それは、組織的に、末端は非常に優秀なのに(よく働くのに)、トップ・管理する立場のものがあまりに未熟、無能(立場上の能力として)ということです。

軍隊で言いますと兵卒はすごくても、指揮官が無能ということです。

これのまずいところは、なまじ、実労部隊が優秀で頑張りすぎるがゆえに、通常の事態・ケースには何とか現場で対処できてしまい、そのためトップの責任がうやむやになり、そのまま組織的に継続されたり、指揮側のまずさが隠され続けて行くことです。(組織の本質的問題、構造的問題が先送りにされる)

結果、緊急事態や、通常の予想を超えるケースに陥った場合、つまりは現場だけで対応できない事態が起きた時、つまるところは最終的に指揮側の能力に委ねられますから、状況は非常にまずいことになるわけです。

対策の稚拙さ、決断の遅さ、全体的な混乱、下への責任転嫁、保身のための逃避、放棄、自暴自棄、特攻の押し付けにまでになって、末端の者は置いてけぼり、犠牲を食らいます。

非常事態というのは、たいてい大問題の時であり、場合によっては多くの人の命に係わることになるでしょう。

だから、最悪、トップや指揮層の無能さは、末端や一般層の多くの人の命が危険にさらされることになるのです。

普段、平時においては、現場任せや、のほほんとしていてもいいかもしれませんが、いざという時には、強いリーダーシップと迅速性、正しい決断を下せる能力がトップには必要です。

もちろん失敗時の責任を取る事と、自分がまずかった代わりに、それを修正してくれる後任の選定への目も必要と言えましょう。

日本人の末端(一般)の人の頑張りは、尋常ではないと思います。

むしろ、やり過ぎ、頑張り過ぎている面もあるでしょう。日本が何とかこれまで持ちこたえてきたのも、ひとえにあまり表には出ない、一般の人の相当な努力・犠牲があったればこそです。

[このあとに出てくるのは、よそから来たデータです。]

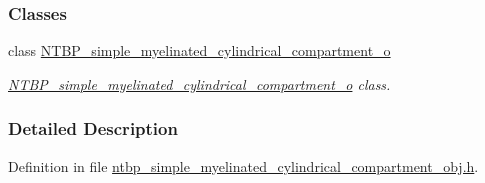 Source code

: \subsubsection*{Classes}
\begin{DoxyCompactItemize}
\item 
class \hyperlink{class_n_t_b_p__simple__myelinated__cylindrical__compartment__o}{NTBP\_\-simple\_\-myelinated\_\-cylindrical\_\-compartment\_\-o}
\begin{DoxyCompactList}\small\item\em \hyperlink{class_n_t_b_p__simple__myelinated__cylindrical__compartment__o}{NTBP\_\-simple\_\-myelinated\_\-cylindrical\_\-compartment\_\-o} class. \item\end{DoxyCompactList}\end{DoxyCompactItemize}


\subsubsection{Detailed Description}


Definition in file \hyperlink{ntbp__simple__myelinated__cylindrical__compartment__obj_8h_source}{ntbp\_\-simple\_\-myelinated\_\-cylindrical\_\-compartment\_\-obj.h}.

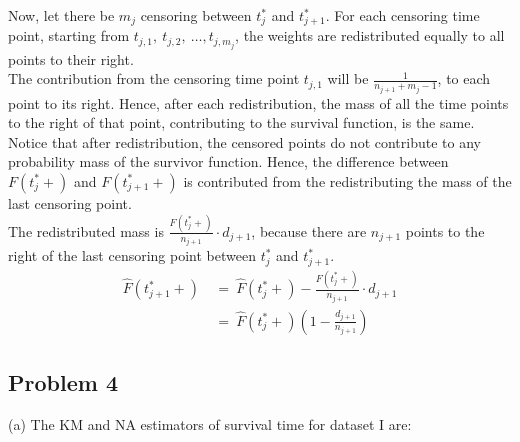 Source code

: \documentclass[11pt]{extarticle} %
\begin{document}
\noindent
Now, let there be $m_j$ censoring between $t^*_j$ and $t^*_{j+1}$. For each censoring time point, starting from $t_{j,1},\ t_{j,2},\ \dots, t_{j,m_j}$, the weights are redistributed equally to all points to their right. \\

\noindent
The contribution from the censoring time point $t_{j,1}$ will be $\frac{1}{n_{j+1} + m_j - 1}$, to each point to its right. Hence, after each redistribution, the mass of all the time points to the right of that point, contributing to the survival function, is the same. \\

\noindent
Notice that after redistribution, the censored points do not contribute to any probability mass of the survivor function. Hence, the difference between $F(t^*_j +)$ and $F(t^*_{j+1} +)$ is contributed from the redistributing the mass of the last censoring point. \\

\noindent
The redistributed mass is $\frac{F(t^*_{j} +)}{n_{j+1}}\cdot d_{j+1}$, because there are $n_{j+1}$ points to the right of the last censoring point between $t^*_j$ and $t^*_{j+1}$.
\begin{align*}
\hat{F}(t^*_{j+1}+)\ &{=}\ \hat{F}(t^*_{j}+) - \frac{F(t^*_{j} +)}{n_{j+1}}\cdot d_{j+1}  \\
\ &{=}\ \hat{F}(t^*_{j}+)\left(1 - \frac{d_{j+1}}{n_{j+1}}\right)
\end{align*}

\subsection*{Problem 4}
\noindent
(a) The KM and NA estimators of survival time for dataset I are:
\end{document}
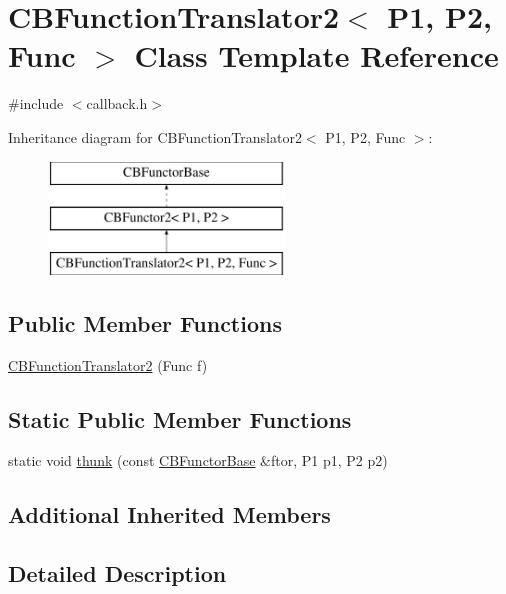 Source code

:\hypertarget{class_c_b_function_translator2}{\section{C\+B\+Function\+Translator2$<$ P1, P2, Func $>$ Class Template Reference}
\label{class_c_b_function_translator2}
}


{\ttfamily \#include $<$callback.\+h$>$}

Inheritance diagram for C\+B\+Function\+Translator2$<$ P1, P2, Func $>$\+:\begin{figure}[H]
\begin{center}
\leavevmode
\includegraphics[height=3.000000cm]{class_c_b_function_translator2}
\end{center}
\end{figure}
\subsection*{Public Member Functions}
\begin{DoxyCompactItemize}
\item 
\hyperlink{class_c_b_function_translator2_a44ecf241306c6588d3498703101c08cb}{C\+B\+Function\+Translator2} (Func f)
\end{DoxyCompactItemize}
\subsection*{Static Public Member Functions}
\begin{DoxyCompactItemize}
\item 
static void \hyperlink{class_c_b_function_translator2_ac87f753ab63e1514c4d025b10dba2fc4}{thunk} (const \hyperlink{class_c_b_functor_base}{C\+B\+Functor\+Base} \&ftor, P1 p1, P2 p2)
\end{DoxyCompactItemize}
\subsection*{Additional Inherited Members}


\subsection{Detailed Description}

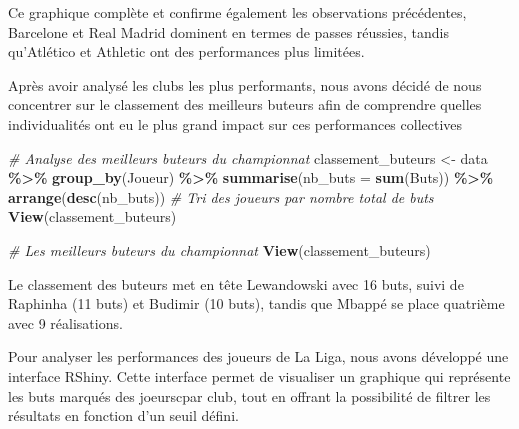 \documentclass[
]{article}
\newenvironment{Shaded}{\begin{snugshade}}{\end{snugshade}}
\newcommand{\AttributeTok}[1]{\textcolor[rgb]{0.13,0.29,0.53}{#1}}
\newcommand{\CommentTok}[1]{\textcolor[rgb]{0.56,0.35,0.01}{\textit{#1}}}
\newcommand{\FunctionTok}[1]{\textcolor[rgb]{0.13,0.29,0.53}{\textbf{#1}}}
\newcommand{\NormalTok}[1]{#1}
\newcommand{\OtherTok}[1]{\textcolor[rgb]{0.56,0.35,0.01}{#1}}
\newcommand{\SpecialCharTok}[1]{\textcolor[rgb]{0.81,0.36,0.00}{\textbf{#1}}}
\begin{document}
Ce graphique complète et confirme également les observations
précédentes, Barcelone et Real Madrid dominent en termes de passes
réussies, tandis qu'Atlético et Athletic ont des performances plus
limitées.

Après avoir analysé les clubs les plus performants, nous avons décidé de
nous concentrer sur le classement des meilleurs buteurs afin de
comprendre quelles individualités ont eu le plus grand impact sur ces
performances collectives

\begin{Shaded}
\begin{Highlighting}[]
\CommentTok{\# Analyse des meilleurs buteurs du championnat}
\NormalTok{classement\_buteurs }\OtherTok{\textless{}{-}}\NormalTok{ data }\SpecialCharTok{\%\textgreater{}\%}
  \FunctionTok{group\_by}\NormalTok{(Joueur) }\SpecialCharTok{\%\textgreater{}\%} 
  \FunctionTok{summarise}\NormalTok{(}\AttributeTok{nb\_buts =} \FunctionTok{sum}\NormalTok{(Buts)) }\SpecialCharTok{\%\textgreater{}\%} 
  \FunctionTok{arrange}\NormalTok{(}\FunctionTok{desc}\NormalTok{(nb\_buts))  }\CommentTok{\# Tri des joueurs par nombre total de buts}
\FunctionTok{View}\NormalTok{(classement\_buteurs)}

\CommentTok{\# Les meilleurs buteurs du championnat}
\FunctionTok{View}\NormalTok{(classement\_buteurs)}
\end{Highlighting}
\end{Shaded}

Le classement des buteurs met en tête Lewandowski avec 16 buts, suivi de
Raphinha (11 buts) et Budimir (10 buts), tandis que Mbappé se place
quatrième avec 9 réalisations.

Pour analyser les performances des joueurs de La Liga, nous avons
développé une interface RShiny. Cette interface permet de visualiser un
graphique qui représente les buts marqués des joeurscpar club, tout en
offrant la possibilité de filtrer les résultats en fonction d'un seuil
défini.
\end{document}
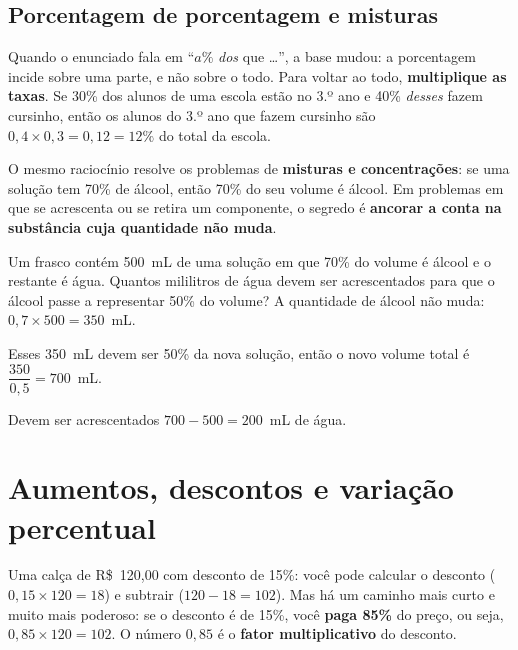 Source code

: \subsection{Porcentagem de porcentagem e misturas}

Quando o enunciado fala em ``$a\%$ \emph{dos} que \ldots{}'', a base mudou: a
porcentagem incide sobre uma parte, e não sobre o todo. Para voltar ao todo,
\textbf{multiplique as taxas}. Se 30\% dos alunos de uma escola estão no 3.º ano
e 40\% \emph{desses} fazem cursinho, então os alunos do 3.º ano que fazem
cursinho são $0{,}4\times 0{,}3 = 0{,}12 = 12\%$ do total da escola.

O mesmo raciocínio resolve os problemas de \textbf{misturas e concentrações}:
se uma solução tem 70\% de álcool, então 70\% do seu volume é álcool. Em
problemas em que se acrescenta ou se retira um componente, o segredo é
\textbf{ancorar a conta na substância cuja quantidade não muda}.

\begin{exemplo}
Um frasco contém 500~mL de uma solução em que 70\% do volume é álcool e o
restante é água. Quantos mililitros de água devem ser acrescentados para que o
álcool passe a representar 50\% do volume?
\solucao
{} A quantidade de álcool não muda: $0{,}7\times 500 = 350$~mL.

 Esses 350~mL devem ser 50\% da nova solução, então o novo
volume total é $\dfrac{350}{0{,}5} = 700$~mL.

 Devem ser acrescentados $700 - 500 = 200$~mL de água.
\end{exemplo}

\section{Aumentos, descontos e variação percentual}

Uma calça de R\$~120,00 com desconto de 15\%: você pode calcular o desconto
($0{,}15\times 120 = 18$) e subtrair ($120-18=102$). Mas há um caminho mais curto
e muito mais poderoso: se o desconto é de 15\%, você \textbf{paga 85\%} do preço,
ou seja, $0{,}85\times 120 = 102$. O número $0{,}85$ é o \textbf{fator
multiplicativo} do desconto.

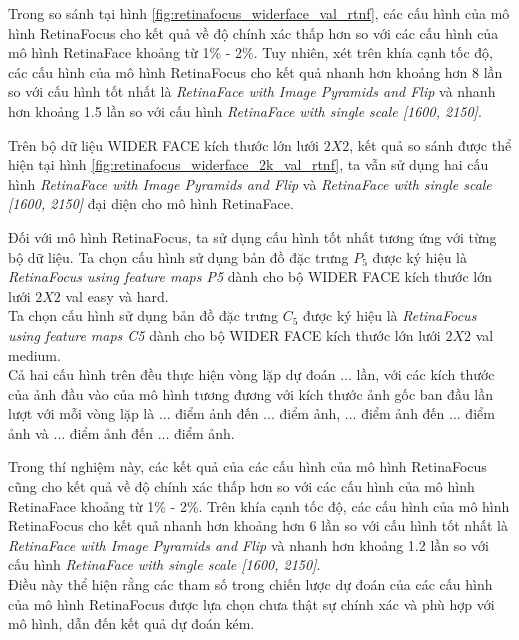 {    \noindent
    Trong so sánh tại hình \ref{fig:retinafocus_widerface_val_rtnf}, các cấu hình của mô hình RetinaFocus cho kết quả về độ chính xác thấp hơn so với các cấu hình của mô hình RetinaFace khoảng từ 1\% - 2\%.
    Tuy nhiên, xét trên khía cạnh tốc độ, các cấu hình của mô hình RetinaFocus cho kết quả nhanh hơn khoảng hơn 8 lần so với cấu hình tốt nhất là \textit{RetinaFace with Image Pyramids and Flip} và nhanh hơn khoảng 1.5 lần so với cấu hình \textit{RetinaFace with single scale [1600, 2150]}.

    \noindent
    Trên bộ dữ liệu WIDER FACE kích thước lớn lưới $2 X 2$, kết quả so sánh được thể hiện tại hình \ref{fig:retinafocus_widerface_2k_val_rtnf}, ta vẫn sử dụng hai cấu hình \textit{RetinaFace with Image Pyramids and Flip} và \textit{RetinaFace with single scale [1600, 2150]} đại diện cho mô hình RetinaFace.

    \noindent
    Đối với mô hình RetinaFocus, ta sử dụng cấu hình tốt nhất tương ứng với từng bộ dữ liệu.
    Ta chọn cấu hình sử dụng bản đồ đặc trưng $P_5$ được ký hiệu là \textit{RetinaFocus using feature maps P5} dành cho bộ WIDER FACE kích thước lớn lưới $2 X 2$ val easy và hard. \\
    Ta chọn cấu hình sử dụng bản đồ đặc trưng $C_5$ được ký hiệu là \textit{RetinaFocus using feature maps C5} dành cho bộ WIDER FACE kích thước lớn lưới $2 X 2$ val medium. \\
    Cả hai cấu hình trên đều thực hiện vòng lặp dự đoán ... lần, với các kích thước của ảnh đầu vào của mô hình tương đương với kích thước ảnh gốc ban đầu lần lượt với mỗi vòng lặp là ... điểm ảnh đến ... điểm ảnh, ... điểm ảnh đến ... điểm ảnh và ... điểm ảnh đến ... điểm ảnh.

    \noindent
    Trong thí nghiệm này, các kết quả của các cấu hình của mô hình RetinaFocus cũng cho kết quả về độ chính xác thấp hơn so với các cấu hình của mô hình RetinaFace khoảng từ 1\% - 2\%.
    Trên khía cạnh tốc độ, các cấu hình của mô hình RetinaFocus cho kết quả nhanh hơn khoảng hơn 6 lần so với cấu hình tốt nhất là \textit{RetinaFace with Image Pyramids and Flip} và nhanh hơn khoảng 1.2 lần so với cấu hình \textit{RetinaFace with single scale [1600, 2150]}. \\
    Điều này thể hiện rằng các tham số trong chiến lược dự đoán của các cấu hình của mô hình RetinaFocus được lựa chọn chưa thật sự chính xác và phù hợp với mô hình, dẫn đến kết quả dự đoán kém.

}
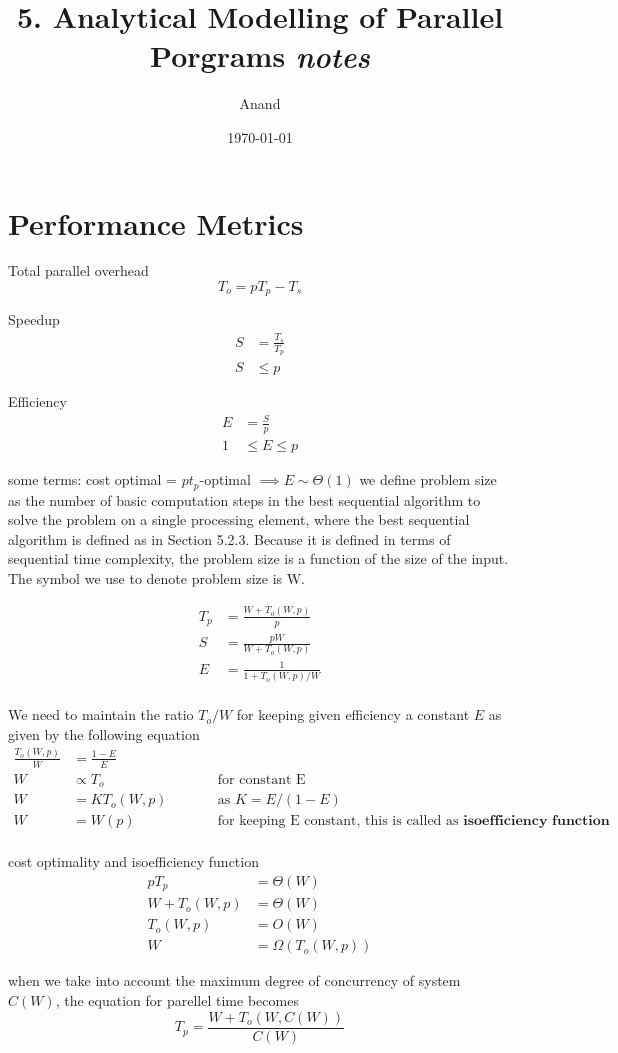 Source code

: \documentclass[11pt]{article}
\title{5. Analytical Modelling of Parallel Porgrams \textit{notes}}
\author{Anand}
\date{\today}
\begin{document}
\maketitle

\section{Performance Metrics}

Total parallel overhead
$$
T_o = pT_p-T_s
$$

Speedup
\begin{align*}
S&=\frac{T_s}{T_p} \\
S &\le p
\end{align*}

Efficiency
\begin{align*}
  E&=\frac{S}{p} \\
  1&\le E\le p
\end{align*}

some terms: cost optimal = $pt_p$-optimal $\implies E\sim\Theta(1)$ 
\break
we define problem size as the
number of basic computation steps in the best sequential algorithm to solve the problem on a
single processing element, where the best sequential algorithm is defined as in Section 5.2.3.
Because it is defined in terms of sequential time complexity, the problem size is a function of
the size of the input. The symbol we use to denote problem size is W.

\begin{align*}
  T_p&=\frac{W+T_o(W,p)}{p} \\
  S &= \frac{pW}{W+T_o(W,p)} \\
  E &= \frac{1}{1+T_o(W,p)/W} \\
\end{align*}

We need to maintain the ratio $T_o/W$ for keeping given efficiency a constant $E$ as given by the following equation
\begin{align*}
  \frac{T_o(W,p)}{W} &= \frac{1-E}{E} \\
  W &\propto T_o\qquad&&\text{for constant E} \\ 
  W &= KT_o(W,p)\qquad&&\text{as } K=E/(1-E)\\ 
  W &= W(p)\qquad&&\text{for keeping E constant, this is called as }\textbf{isoefficiency function}\\ 
\end{align*}

cost optimality and isoefficiency function
\begin{align*}
  pT_p&=\Theta(W) \\
  W + T_o(W,p) &= \Theta(W) \\
  T_o(W,p) &=O(W) \\
  W &= \Omega(T_o(W,p))
\end{align*}

when we take into account the maximum degree of concurrency of system $C(W)$, the equation for parellel time becomes 
$$
T_p=\frac{W+T_o(W,C(W))}{C(W)}
$$
\end{document}
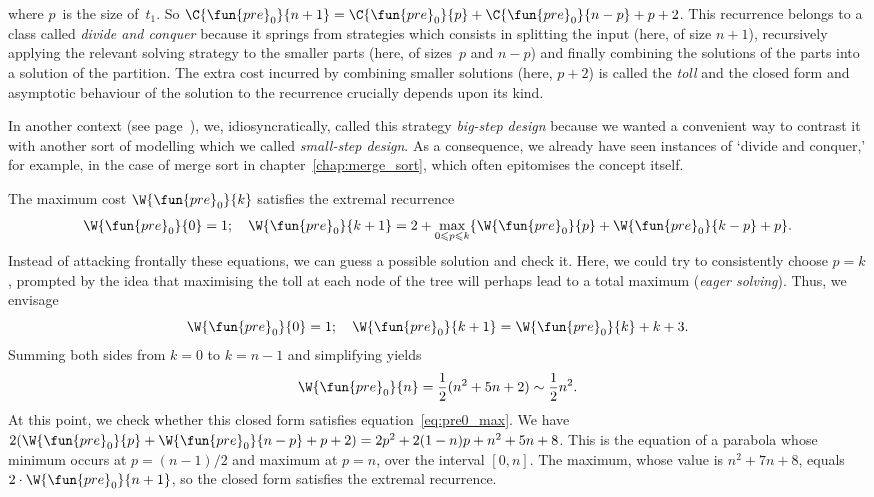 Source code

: where \(p\)~is the size of~\(t_1\). So \(\C{\fun{pre}_0}{n+1} =
\C{\fun{pre}_0}{p} + \C{\fun{pre}_0}{n-p} + p + 2\). This recurrence
belongs to a class called \emph{divide and conquer}
  because it springs from strategies which
consists in splitting the input (here, of size \(n+1\)), recursively
applying the relevant solving strategy to the smaller parts (here, of
sizes~\(p\) and \(n-p\)) and finally combining the solutions of the
parts into a solution of the partition. The extra cost incurred by
combining smaller solutions (here, \(p+2\)) is called the
\emph{toll} and the closed form and asymptotic behaviour
of the solution to the recurrence crucially depends upon its kind.

In another context (see page~\pageref{big-step}), we,
idiosyncratically, called this strategy \emph{big\hyp{}step design}
 because we wanted a convenient way to
contrast it with another sort of modelling which we called
\emph{small\hyp{}step design}. As a
consequence, we already have seen instances of `divide and conquer,'
for example, in the case of merge sort in
chapter~\vref{chap:merge_sort}, which often epitomises the concept
itself.

The maximum cost
\(\W{\fun{pre}_0}{k}\) satisfies the
extremal recurrence
\begin{equation}
\W{\fun{pre}_0}{0} = 1;\quad
\W{\fun{pre}_0}{k+1} =
  2 + \max_{0 \leqslant p \leqslant k}\{\W{\fun{pre}_0}{p}
                                  + \W{\fun{pre}_0}{k-p} + p\}.
\index{pre0@$\W{\fun{pre}_0}{n}$}
\label{eq:pre0_max}
\end{equation}
Instead of attacking frontally these equations, we can guess a
possible solution and check it. Here, we could try to consistently
choose \(p=k\), prompted by the idea that maximising the toll at each
node of the tree will perhaps lead to a total maximum (\emph{eager
  solving}). Thus, we envisage
\begin{equation}
\W{\fun{pre}_0}{0} = 1;\quad
\W{\fun{pre}_0}{k+1} = \W{\fun{pre}_0}{k} + k + 3.
\label{eq:max_pre0_rec}
\end{equation}
Summing both sides from \(k=0\) to \(k=n-1\) and simplifying yields
\begin{equation*}
\W{\fun{pre}_0}{n} = \frac{1}{2}(n^2 + 5n + 2) \sim \frac{1}{2}n^2.
\end{equation*}
At this point, we check whether this closed form satisfies
equation~\eqref{eq:pre0_max}. We have \(2(\W{\fun{pre}_0}{p} +
\W{\fun{pre}_0}{n-p} + p + 2) = 2p^2 + 2(1-n)p + n^2 + 5n + 8\). This
is the equation of a parabola whose minimum occurs at \(p = (n-1)/2\)
and maximum at \(p = n\), over the interval \([0,n]\). The maximum,
whose value is \(n^2 + 7n + 8\), equals \(2 \cdot
\W{\fun{pre}_0}{n+1}\), so the closed form satisfies the extremal
recurrence.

不思議なことに、漫画とかアニメでは、普段は昼行燈のような無能な態度を見せつつも、いざとなれば実は優秀というトップとか指揮官を描くものが多いです。(笑)

これも、現実が投影された理想を見ているのかもしれません。「本当はトップはすごいんでしょ、ここぞという時は実力を発揮してくれるんでしょ、私たちのことを守ってくれるんでしょ・・・」という皆さんの期待とも取れます。

が、今の現実は、「いざとなっても実は無能でした・・・」という最悪のオチ、実態が明らかになっているように思います。

なぜこんなことになっているのかというのは、もはや日本の伝統とも言え、一朝一夕には変えられないように思います。

ですから、変えようとするよりも、このような性質をあえて受け入れ、日本的な問題対処の方法とか組織的あり方を見出す必要があるのかもしれません。

それがどんなものなのかは、私にはまだわからないところもありますが、感じとしては独立性を保った共有的な組織とでも言いましょうか、そんなイメージがあります。ピラミッド型ではないものですね。

突飛かもしれませんが、意外に人工知能(AI)とかを間にはさんで、まとめとか、合理的な結論や指示はそれに出してもらい、人が責任をもって実行をしていくという形もいいのかもしれません。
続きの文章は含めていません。